さくら
【さくら / 高野健一】
(視聴: http://www.youtube.com/watch?v=hDZyMOY6KrM )
さくら さくら 会いたいよ いやだ君に今すぐ会いたいよ
天に召します神様お願い 僕の胸つぶれちゃいそうだ
さくら さくら 会いたいよ いやだ君に今すぐ会いたいよ
天に召します神様お願い 僕の息止まっちゃいそうだ
【さくら / RSP】
(視聴: http://www.youtube.com/watch?v=ow_oHKoNIFg )

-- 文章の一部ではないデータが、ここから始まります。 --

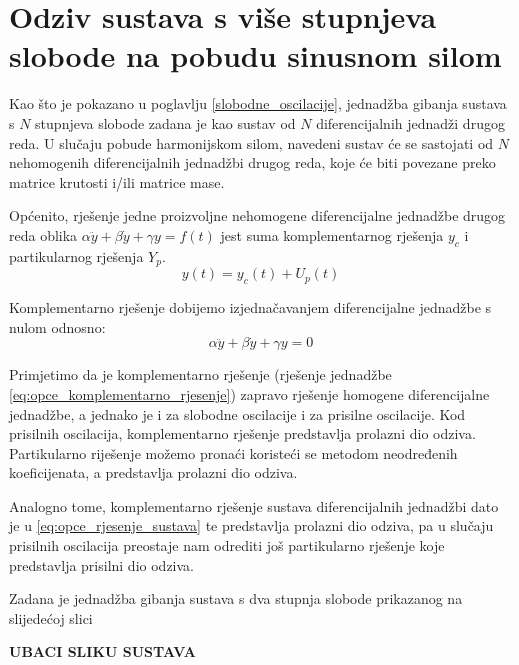 \documentclass{rgn}
\begin{document}
\section{Odziv sustava s više stupnjeva slobode na pobudu sinusnom
silom}\label{mdof_prisilne}
Kao što je pokazano u poglavlju \ref{slobodne_oscilacije}, jednadžba gibanja sustava
s $N$ stupnjeva slobode zadana je kao sustav od $N$ diferencijalnih jednadži drugog
reda. U slučaju pobude harmonijskom silom, navedeni sustav će se sastojati od $N$
nehomogenih diferencijalnih jednadžbi drugog reda, koje će biti povezane preko
matrice krutosti i/ili matrice mase. 
\par
Općenito, rješenje jedne proizvoljne nehomogene diferencijalne jednadžbe drugog reda
oblika $\alpha\ddot{y}+\beta\dot{y}+\gamma y= f(t)$ jest suma komplementarnog
rješenja $y_c$ i partikularnog rješenja $Y_p$.
\begin{equation}
    y(t)=y_c(t)+U_p(t)
\end{equation}

Komplementarno rješenje dobijemo izjednačavanjem diferencijalne jednadžbe s nulom
odnosno:
\begin{equation}\label{eq:opce_komplementarno_rjesenje}
    \alpha\ddot{y}+\beta\dot{y}+\gamma y=0
\end{equation}

Primjetimo da je komplementarno rješenje (rješenje jednadžbe \eqref{eq:opce_komplementarno_rjesenje}) 
zapravo rješenje homogene diferencijalne jednadžbe, a jednako je i za slobodne 
oscilacije i za prisilne oscilacije. Kod prisilnih oscilacija, komplementarno 
rješenje predstavlja prolazni dio odziva. Partikularno riješenje možemo pronaći 
koristeći se metodom neodređenih koeficijenata, a predstavlja prolazni dio odziva.
\par

Analogno tome, komplementarno rješenje sustava diferencijalnih jednadžbi dato je u
\eqref{eq:opce_rjesenje_sustava} te predstavlja prolazni dio odziva, pa u slučaju
prisilnih oscilacija preostaje nam odrediti još partikularno rješenje koje
predstavlja prisilni dio odziva. 
\par

Zadana je jednadžba gibanja sustava s dva stupnja slobode prikazanog na slijedećoj
slici

\textbf{UBACI SLIKU SUSTAVA}
\end{document}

『さくら さくら 会いたいよ いやだ 君に今すぐ会いたいよ』
だいじょうぶ もう泣かないで 私は風 あなたを包んでいるよ
『さくら さくら 会いたいよ いやだ 君に今すぐ会いたいよ』
ありがとう ずっと大好き 私は星 あなたを見守り続ける
上記の二曲を勝手にイメージ化し、なるべく意味を損ねないように書いた二次創作。高野健一では男性視点を、RSPではその男性に応じる「さくら」視点が歌われています。また、聞き手によって、人ではなく家族同然のペットであったり、恋人であったり、それらは聞く人に委ねますと、作詞者の言葉にある通り、上記は私の勝手なイメージです。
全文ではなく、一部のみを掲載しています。